To be a native implies that you are not only comfortable, but knowledgeable about the culture in which you have grown up. Being a native – of a country for example – suggests that you know the words to the anthem, have an idea about your country’s history and geography, that you have become steeped in its many traditions, culture and language.  It suggests that a certain amount of understanding and knowledge comes from being immersed in it, such that you may not always know how you know things, but you know them nonetheless.

The Natives vs Immigrants concept serves as a neat, tidy metaphor that is useful on a basic level to help understand some of the differences between Gen-Y and those who grew up in the primitive pre-Google world.  However, the problem with the metaphor is that while it’s neat and tidy, it is demonstrably wrong on so many levels.

Here are three simple examples from own personal experience…
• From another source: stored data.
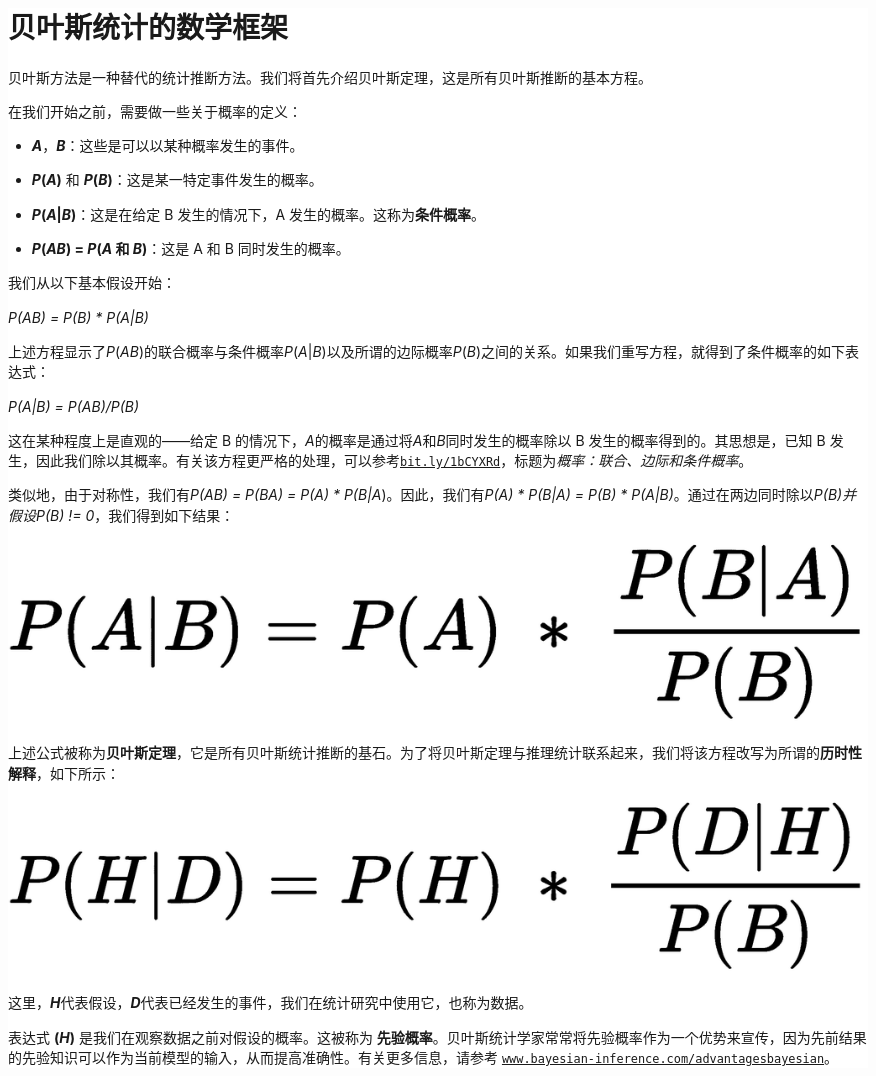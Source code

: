 # 贝叶斯统计的数学框架

贝叶斯方法是一种替代的统计推断方法。我们将首先介绍贝叶斯定理，这是所有贝叶斯推断的基本方程。

在我们开始之前，需要做一些关于概率的定义：

+   ***A***，***B***：这些是可以以某种概率发生的事件。

+   ***P*(*A*)** 和 ***P*(*B*)**：这是某一特定事件发生的概率。

+   ***P*(*A*|*B*)**：这是在给定 B 发生的情况下，A 发生的概率。这称为**条件概率**。

+   ***P*(*AB*) = *P*(*A* 和 *B*)**：这是 A 和 B 同时发生的概率。

我们从以下基本假设开始：

*P(AB) = P(B) * P(A|B)*

上述方程显示了*P*(*AB*)的联合概率与条件概率*P*(*A*|*B*)以及所谓的边际概率*P*(*B*)之间的关系。如果我们重写方程，就得到了条件概率的如下表达式：

*P(A|B) = P(AB)/P(B)*

这在某种程度上是直观的——给定 B 的情况下，*A*的概率是通过将*A*和*B*同时发生的概率除以 B 发生的概率得到的。其思想是，已知 B 发生，因此我们除以其概率。有关该方程更严格的处理，可以参考[`bit.ly/1bCYXRd`](http://bit.ly/1bCYXRd)，标题为*概率：联合、边际和条件概率*。

类似地，由于对称性，我们有*P(AB) = P(BA) = P(A) * P(B|A*)。因此，我们有*P(A) * P(B|A) = P(B) * P(A|B)*。通过在两边同时除以*P(B)*并假设*P(B) != 0*，我们得到如下结果：

![](img/eb804081-dd3b-48b3-b61f-00b5b173de93.png)

上述公式被称为**贝叶斯定理**，它是所有贝叶斯统计推断的基石。为了将贝叶斯定理与推理统计联系起来，我们将该方程改写为所谓的**历时性** **解释**，如下所示：

![](img/940489d3-fe93-4be2-977a-4deeff0004a3.png)

这里，***H***代表假设，***D***代表已经发生的事件，我们在统计研究中使用它，也称为数据。

表达式 **(*H*)** 是我们在观察数据之前对假设的概率。这被称为 **先验概率**。贝叶斯统计学家常常将先验概率作为一个优势来宣传，因为先前结果的先验知识可以作为当前模型的输入，从而提高准确性。有关更多信息，请参考 [`www.bayesian-inference.com/advantagesbayesian`](http://www.bayesian-inference.com/advantagesbayesian)。
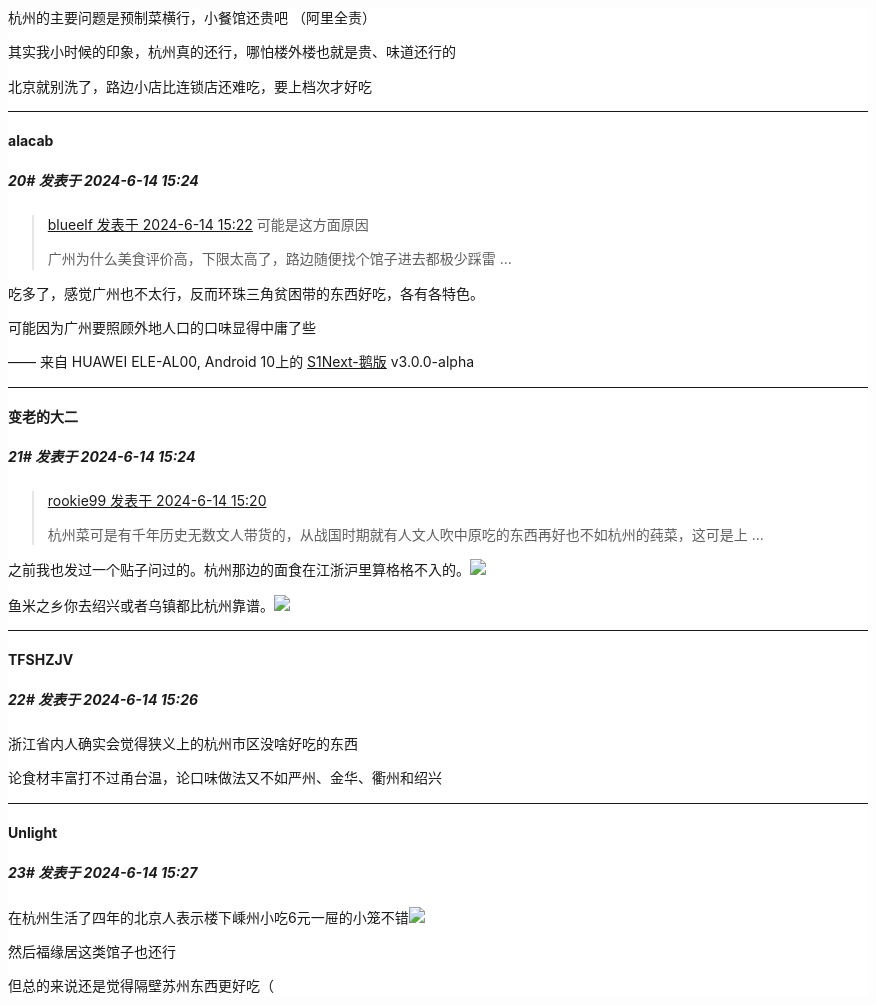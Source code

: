 杭州的主要问题是预制菜横行，小餐馆还贵吧
（阿里全责）

其实我小时候的印象，杭州真的还行，哪怕楼外楼也就是贵、味道还行的

北京就别洗了，路边小店比连锁店还难吃，要上档次才好吃

*****

####  alacab  
##### 20#       发表于 2024-6-14 15:24

<blockquote><a href="httphttps://bbs.saraba1st.com/2b/forum.php?mod=redirect&amp;goto=findpost&amp;pid=65232495&amp;ptid=2187526" target="_blank">blueelf 发表于 2024-6-14 15:22</a>
可能是这方面原因

广州为什么美食评价高，下限太高了，路边随便找个馆子进去都极少踩雷 ...</blockquote>
吃多了，感觉广州也不太行，反而环珠三角贫困带的东西好吃，各有各特色。

可能因为广州要照顾外地人口的口味显得中庸了些

—— 来自 HUAWEI ELE-AL00, Android 10上的 [S1Next-鹅版](https://github.com/ykrank/S1-Next/releases) v3.0.0-alpha

*****

####  变老的大二  
##### 21#       发表于 2024-6-14 15:24

<blockquote><a href="httphttps://bbs.saraba1st.com/2b/forum.php?mod=redirect&amp;goto=findpost&amp;pid=65232468&amp;ptid=2187526" target="_blank">rookie99 发表于 2024-6-14 15:20</a>

杭州菜可是有千年历史无数文人带货的，从战国时期就有人文人吹中原吃的东西再好也不如杭州的莼菜，这可是上 ...</blockquote>
之前我也发过一个贴子问过的。杭州那边的面食在江浙沪里算格格不入的。<img src="https://static.saraba1st.com/image/smiley/face2017/067.png" referrerpolicy="no-referrer">

鱼米之乡你去绍兴或者乌镇都比杭州靠谱。<img src="https://static.saraba1st.com/image/smiley/face2017/068.png" referrerpolicy="no-referrer">

*****

####  TFSHZJV  
##### 22#       发表于 2024-6-14 15:26

浙江省内人确实会觉得狭义上的杭州市区没啥好吃的东西

论食材丰富打不过甬台温，论口味做法又不如严州、金华、衢州和绍兴

*****

####  Unlight  
##### 23#       发表于 2024-6-14 15:27

在杭州生活了四年的北京人表示楼下嵊州小吃6元一屉的小笼不错<img src="https://static.saraba1st.com/image/smiley/face2017/067.png" referrerpolicy="no-referrer">

然后福缘居这类馆子也还行

但总的来说还是觉得隔壁苏州东西更好吃（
Exhibit A: My class of Year 11 students doing a course in computer applications.  These students are 16 and 17 years old.  That means they started school around 1996.  By 1996 – when they were in kindergarten – personal computer software had been around long enough that certain standards had emerged, making their operation relatively easily to understand.  Computers had been in most schools for the better part of a decade. The World Wide Web had been invented three years earlier in Switzerland by Sir Tim Berners-Lee and although had not reached its full stride quite yet, it had already started to make a significant impact on the world.  Windows 95 – an operating system which brought the Internet directly to every computer desktop – had been around for a year.  These students had certainly had grown up in an environment that immersed them in technology from their very earliest days at school, and they all grew up computers at home.
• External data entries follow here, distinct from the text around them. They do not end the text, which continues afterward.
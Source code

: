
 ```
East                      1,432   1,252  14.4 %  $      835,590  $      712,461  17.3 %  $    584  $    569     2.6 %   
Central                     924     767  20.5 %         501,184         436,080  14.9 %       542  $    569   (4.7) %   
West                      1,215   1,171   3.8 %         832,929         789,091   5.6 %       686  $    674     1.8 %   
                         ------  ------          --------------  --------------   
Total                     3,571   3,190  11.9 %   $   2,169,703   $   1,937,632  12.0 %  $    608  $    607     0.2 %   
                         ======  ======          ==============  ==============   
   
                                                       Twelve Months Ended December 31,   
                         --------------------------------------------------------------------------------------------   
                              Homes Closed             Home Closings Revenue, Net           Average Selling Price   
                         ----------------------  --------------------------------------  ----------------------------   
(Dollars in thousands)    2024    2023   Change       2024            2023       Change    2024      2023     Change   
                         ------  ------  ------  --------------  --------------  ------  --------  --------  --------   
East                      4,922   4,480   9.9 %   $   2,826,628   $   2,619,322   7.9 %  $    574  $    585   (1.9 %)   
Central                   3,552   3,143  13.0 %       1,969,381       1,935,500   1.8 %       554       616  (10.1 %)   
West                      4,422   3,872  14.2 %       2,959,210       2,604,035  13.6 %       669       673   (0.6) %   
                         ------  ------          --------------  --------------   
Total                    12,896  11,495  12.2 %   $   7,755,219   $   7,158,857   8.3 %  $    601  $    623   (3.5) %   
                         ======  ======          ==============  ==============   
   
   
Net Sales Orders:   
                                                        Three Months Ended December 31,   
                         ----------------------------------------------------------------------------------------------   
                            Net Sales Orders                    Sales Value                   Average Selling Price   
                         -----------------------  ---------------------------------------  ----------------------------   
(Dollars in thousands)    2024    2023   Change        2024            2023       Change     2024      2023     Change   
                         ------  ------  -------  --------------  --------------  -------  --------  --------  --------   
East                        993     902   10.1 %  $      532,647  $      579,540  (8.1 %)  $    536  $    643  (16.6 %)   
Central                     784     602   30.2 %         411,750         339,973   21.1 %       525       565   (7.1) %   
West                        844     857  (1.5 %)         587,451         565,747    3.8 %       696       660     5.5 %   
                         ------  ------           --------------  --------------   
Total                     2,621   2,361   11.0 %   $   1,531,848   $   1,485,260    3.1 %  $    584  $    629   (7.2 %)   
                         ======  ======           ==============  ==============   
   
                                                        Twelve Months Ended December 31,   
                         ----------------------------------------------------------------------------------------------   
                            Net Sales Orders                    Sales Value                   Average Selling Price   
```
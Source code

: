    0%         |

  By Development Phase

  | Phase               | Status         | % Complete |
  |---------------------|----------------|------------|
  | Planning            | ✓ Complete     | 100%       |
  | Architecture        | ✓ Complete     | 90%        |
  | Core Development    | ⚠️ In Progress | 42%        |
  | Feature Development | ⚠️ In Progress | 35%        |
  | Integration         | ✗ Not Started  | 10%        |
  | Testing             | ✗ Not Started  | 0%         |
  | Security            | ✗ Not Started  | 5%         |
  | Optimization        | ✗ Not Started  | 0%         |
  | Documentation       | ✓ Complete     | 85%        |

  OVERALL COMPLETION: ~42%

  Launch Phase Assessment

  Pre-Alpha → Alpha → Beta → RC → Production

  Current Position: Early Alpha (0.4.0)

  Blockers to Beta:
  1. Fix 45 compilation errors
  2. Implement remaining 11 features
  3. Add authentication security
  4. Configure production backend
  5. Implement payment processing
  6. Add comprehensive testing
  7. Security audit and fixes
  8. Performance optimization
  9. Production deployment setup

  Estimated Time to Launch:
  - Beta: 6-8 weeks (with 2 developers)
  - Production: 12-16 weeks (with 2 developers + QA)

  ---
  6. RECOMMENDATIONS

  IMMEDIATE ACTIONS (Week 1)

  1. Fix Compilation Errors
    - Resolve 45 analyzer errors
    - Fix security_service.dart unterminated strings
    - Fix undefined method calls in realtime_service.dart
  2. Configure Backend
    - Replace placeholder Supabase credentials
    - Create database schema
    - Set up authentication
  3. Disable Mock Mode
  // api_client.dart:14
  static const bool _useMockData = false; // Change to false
And what do I observe these students doing with technology?  They know how to search Google … badly. They mostly use single words for searches and click on the first or second result on the first page of results, assuming that the top result must be what they were looking for. They are mostly unaware of any other search tool besides Google. They have never heard of tags.  They can add content to their Facebook or Myspace pages, but they mostly do not know the basics of how HTML works, what embed code is or how to use it, and their sense of graphic design on their own site pages is quite poor.  They mostly use the clunky Hotmail service for email, partly because of a mistaken belief that a Hotmail account is required to use MSN Messenger, and partly because they have no real idea that alternative webmail options even exist. They had never heard of Twitter, Gmail, GoogleDocs, Flickr or Delicious.  Their use of older, more conventional productivity tools like Word or Powerpoint was basic at best, with almost no knowledge of even semi-advanced features like Find and Replace, Change Case, the use of Styles, Tracked Changes or Index tools… all of which are extremely useful to a senior student.  Their understanding of a tool like Excel for analysing data was almost non-existent.  They rarely used any software beyond what they needed to be technologically functional in their own little world.
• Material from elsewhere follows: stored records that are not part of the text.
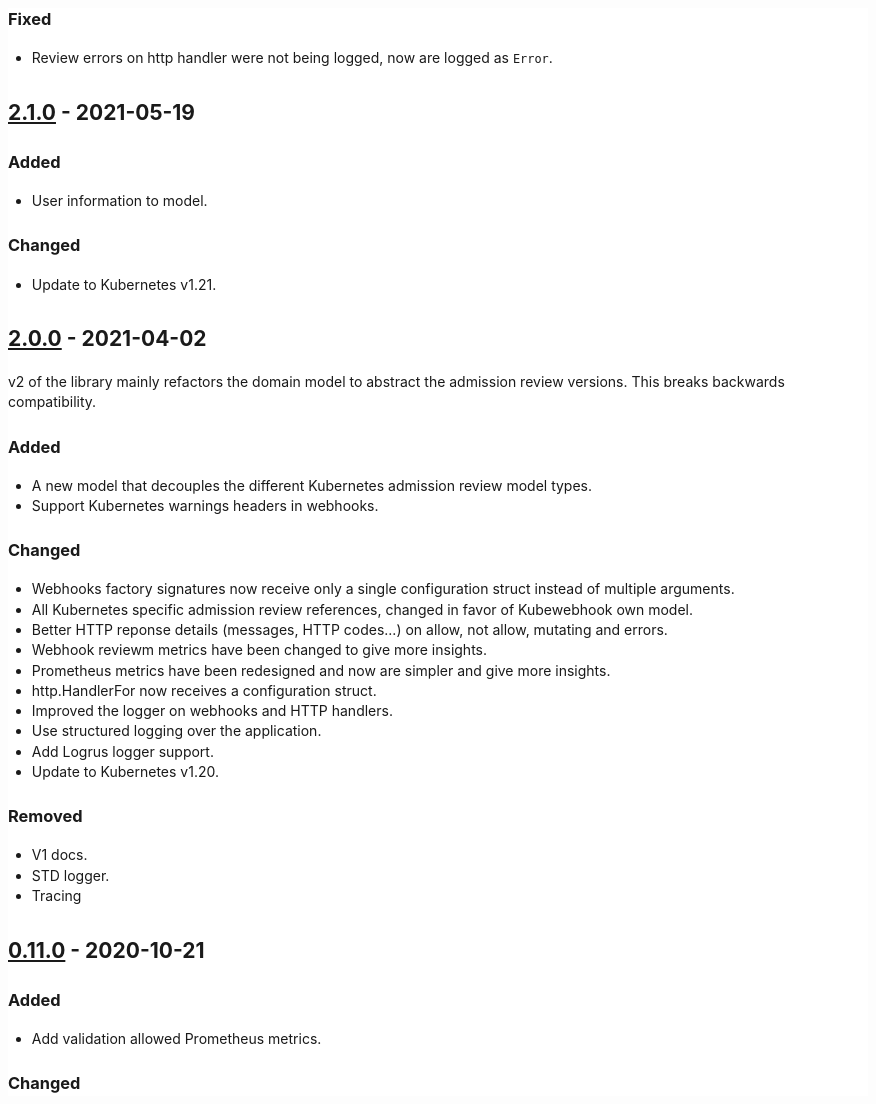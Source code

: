 ### Fixed

- Review errors on http handler were not being logged, now are logged as `Error`.

## [2.1.0] - 2021-05-19

### Added

- User information to model.

### Changed

- Update to Kubernetes v1.21.

## [2.0.0] - 2021-04-02

v2 of the library mainly refactors the domain model to abstract the admission review versions. This breaks backwards compatibility.

### Added

- A new model that decouples the different Kubernetes admission review model types.
- Support Kubernetes warnings headers in webhooks.

### Changed

- Webhooks factory signatures now receive only a single configuration struct instead of multiple arguments.
- All Kubernetes specific admission review references, changed in favor of Kubewebhook own model.
- Better HTTP reponse details (messages, HTTP codes...) on allow, not allow, mutating and errors.
- Webhook reviewm metrics have been changed to give more insights.
- Prometheus metrics have been redesigned and now are simpler and give more insights.
- http.HandlerFor now receives a configuration struct.
- Improved the logger on webhooks and HTTP handlers.
- Use structured logging over the application.
- Add Logrus logger support.
- Update to Kubernetes v1.20.

### Removed

- V1 docs.
- STD logger.
- Tracing

## [0.11.0] - 2020-10-21

### Added

- Add validation allowed Prometheus metrics.

### Changed


[unreleased]: https://github.com/slok/kubewebhook/compare/v2.6.0...HEAD
[2.6.0]: https://github.com/slok/kubewebhook/compare/v2.5.0...v2.6.0
[2.5.0]: https://github.com/slok/kubewebhook/compare/v2.4.0...v2.5.0
[2.4.0]: https://github.com/slok/kubewebhook/compare/v2.3.0...v2.4.0
[2.3.0]: https://github.com/slok/kubewebhook/compare/v2.2.0...v2.3.0
[2.2.0]: https://github.com/slok/kubewebhook/compare/v2.1.0...v2.2.0
[2.1.0]: https://github.com/slok/kubewebhook/compare/v2.0.0...v2.1.0
[2.0.0]: https://github.com/slok/kubewebhook/compare/v0.11.0...v2.0.0
[0.11.0]: https://github.com/slok/kubewebhook/compare/v0.10.0...v0.11.0
[0.10.0]: https://github.com/slok/kubewebhook/compare/v0.9.1...v0.10.0
[0.9.1]: https://github.com/slok/kubewebhook/compare/v0.9.0...v0.9.1
[0.9.0]: https://github.com/slok/kubewebhook/compare/v0.8.0...v0.9.0
[0.8.0]: https://github.com/slok/kubewebhook/compare/v0.7.0...v0.8.0
[0.7.0]: https://github.com/slok/kubewebhook/compare/v0.6.0...v0.7.0
[0.6.0]: https://github.com/slok/kubewebhook/compare/v0.5.0...v0.6.0
[0.5.0]: https://github.com/slok/kubewebhook/compare/v0.4.0...v0.5.0
[0.4.0]: https://github.com/slok/kubewebhook/compare/v0.3.0...v0.4.0
[0.3.0]: https://github.com/slok/kubewebhook/compare/v0.2.0...v0.3.0
[0.2.0]: https://github.com/slok/kubewebhook/compare/v0.1.1...v0.2.0
[0.1.1]: https://github.com/slok/kubewebhook/compare/v0.1.0...v0.1.1
[0.1.0]: https://github.com/slok/kubewebhook/releases/tag/v0.1.0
Sure they can text on their cellphones pretty quickly, most have large numbers of friends on IM services and social networks, and they are good at sharing photos and illegal music, but beyond a sort of functional literacy in using a fairly small set of popular online tools, I would hardly describe them as “digital natives”.

Exhibit B: Two boys I know, one 16 and the other 18, each get a new laptop for Christmas and want to connect them to their existing home wireless network. Their father struggles with the wifi on the new Vista laptops for several hours but cannot get it working, so I was asked to lend a hand.  Despite having no password for the router or WEP key, I manage to look up the router’s default password using Google and log into it  (because, of course, it was never changed).  I reset the router, create a new WPA2 key and within a few minutes, despite having never worked with Vista before, all the computers in the household are now connected and working.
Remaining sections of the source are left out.